On the other hand, reconstruction of mandibular defects after trauma and tumor resection is one of the most challenging problems facing maxillofacial surgeons. Historically, various autografts and alloplastic materials have been used in the reconstruction of these types of defects. Hidalgo reported the utility of vascularized fibula flaps for mandibular reconstruction in 1989 [15]. Since then, the fibular free flap has become the first option for mandible reconstruction [16,17]. This flap has many advantages, including the high quality of the long bicortical bone grafts, long pedicle, and wide vessel, and the ability to incorporate skin and muscle, which are required for mandibular reconstruction [18,19,20]. However, it is difficult to achieve the ideal functional and esthetic outcomes because there is a fundamental difference between the morphology of the mandible and the fibula.

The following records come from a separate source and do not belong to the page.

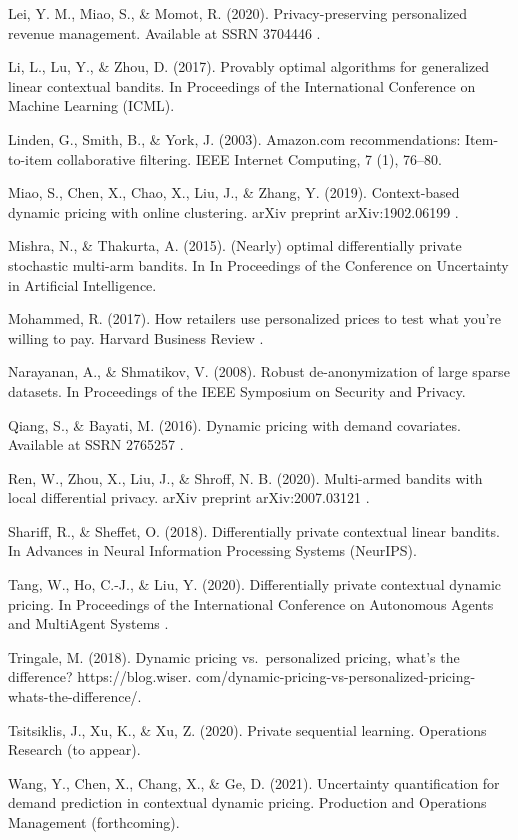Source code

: Lei, Y. M., Miao, S., \& Momot, R. (2020). Privacy-preserving personalized revenue management. Available at SSRN 3704446 .

Li, L., Lu, Y., \& Zhou, D. (2017). Provably optimal algorithms for generalized linear contextual bandits. In Proceedings of the International Conference on Machine Learning (ICML).

Linden, G., Smith, B., \& York, J. (2003). Amazon.com recommendations: Item-to-item collaborative filtering. IEEE Internet Computing, 7 (1), 76--80.

Miao, S., Chen, X., Chao, X., Liu, J., \& Zhang, Y. (2019). Context-based dynamic pricing with online clustering. arXiv preprint arXiv:1902.06199 .

Mishra, N., \& Thakurta, A. (2015). (Nearly) optimal differentially private stochastic multi-arm bandits. In In Proceedings of the Conference on Uncertainty in Artificial Intelligence.

Mohammed, R. (2017). How retailers use personalized prices to test what you're willing to pay. Harvard Business Review .

Narayanan, A., \& Shmatikov, V. (2008). Robust de-anonymization of large sparse datasets. In Proceedings of the IEEE Symposium on Security and Privacy.

Qiang, S., \& Bayati, M. (2016). Dynamic pricing with demand covariates. Available at SSRN 2765257 .

Ren, W., Zhou, X., Liu, J., \& Shroff, N. B. (2020). Multi-armed bandits with local differential privacy. arXiv preprint arXiv:2007.03121 .

Shariff, R., \& Sheffet, O. (2018). Differentially private contextual linear bandits. In Advances in Neural Information Processing Systems (NeurIPS).

Tang, W., Ho, C.-J., \& Liu, Y. (2020). Differentially private contextual dynamic pricing. In Proceedings of the International Conference on Autonomous Agents and MultiAgent Systems .

Tringale, M. (2018). Dynamic pricing vs.~personalized pricing, what's the difference? https://blog.wiser. com/dynamic-pricing-vs-personalized-pricing-whats-the-difference/.

Tsitsiklis, J., Xu, K., \& Xu, Z. (2020). Private sequential learning. Operations Research (to appear).

Wang, Y., Chen, X., Chang, X., \& Ge, D. (2021). Uncertainty quantification for demand prediction in contextual dynamic pricing. Production and Operations Management (forthcoming).


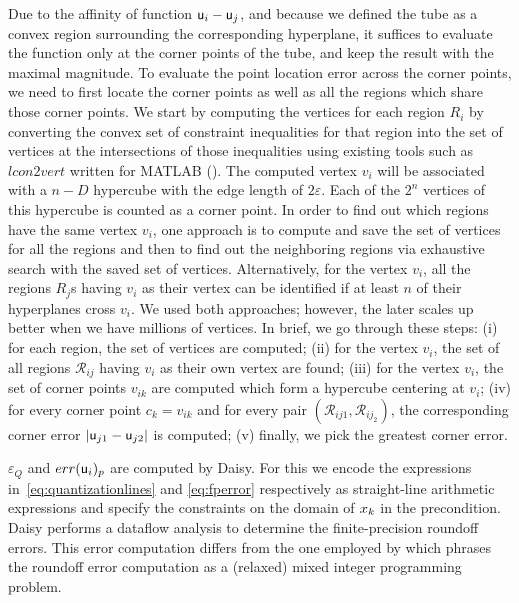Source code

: Due to the affinity of function
$\mathsf u_{{i}}-\mathsf u_{{j}}$, and because we defined the tube as a convex region surrounding the corresponding hyperplane, it suffices
to evaluate the function only at the corner points of the tube, and keep the
result with the maximal magnitude. To evaluate the point location error across the corner points, we need to first locate the corner points as well as all the regions which share those corner points. We start by computing the vertices for each region $R_i$ by converting the convex set of constraint inequalities for that region into the set of vertices at the intersections of those inequalities using existing tools such as $\mathit{lcon2vert}$ written for MATLAB (\cite{????}). The computed vertex $v_i$ will be associated with a $n-D$ hypercube with the edge length of $2 \varepsilon$. Each of the $2^n$ vertices of this hypercube is counted as a corner point. In order to find out which regions have the same vertex $v_i$, one approach is to compute and save the set of vertices for all the regions and then to find out the neighboring regions via exhaustive search with the saved set of vertices. Alternatively, for the vertex $v_i$, all the regions $R_j$s having $v_i$ as their vertex can be identified if at least $n$ of their hyperplanes cross $v_i$. We used both approaches; however, the later scales up better when we have millions of vertices. In brief, we go through these steps: (i) for each region, the set of vertices are computed; (ii) for the vertex $v_i$, the set of all regions $\mathcal R_{ij}$ having $v_i$ as their own vertex are found; (iii) for the vertex $v_i$, the set of corner points $v_{ik}$ are computed which form a hypercube centering at $v_i$; (iv) for every corner point $c_k=v_{ik}$ and for every pair $(\mathcal R_{ij1},\mathcal R_{ij_2})$, the corresponding corner error $|\mathsf u_{{j1}}-\mathsf u_{{j2}}|$ is computed; (v) finally, we pick the greatest corner error.



$\varepsilon_Q$ and $err(\mathsf u_{{i}})_{p}$ are computed by Daisy. For this we encode
the expressions in~\autoref{eq:quantizationlines} and \autoref{eq:fperror}
respectively as straight-line arithmetic expressions and specify the constraints
on the domain of $x_{k}$ in the precondition.
Daisy performs a dataflow analysis to determine the finite-precision roundoff
errors. This error computation differs from the one employed by
\citet{imperialrmpc} which phrases the roundoff error computation as a (relaxed)
mixed integer programming problem.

Currently, virtual surgical planning using CAD/CAM and 3D printing technology provides a valuable tool to support accurate surgical planning and precision in mandibular reconstruction [21]. In addition, 3D printing technologies have recently made it possible to arbitrarily shape metals such as titanium [22]. Advances in these techniques have made it very important to predict the shape of the mandibular defects. In this study, the error between the predicted and actual mandibles was as much as 1 mm. If we can reduce the CT slice width to less than 1 mm by improving the positioning of landmarks, we believe that this method will be applicable in actual clinical practice, potentially eliminating esthetic disorders in patients after jaw reconstruction.

5. Conclusions

Homologous modeling techniques are an innovative technique to assess morphology. We believe that this method will be applicable in actual clinical practice, potentially eliminating esthetic disorders in patients after jaw reconstruction.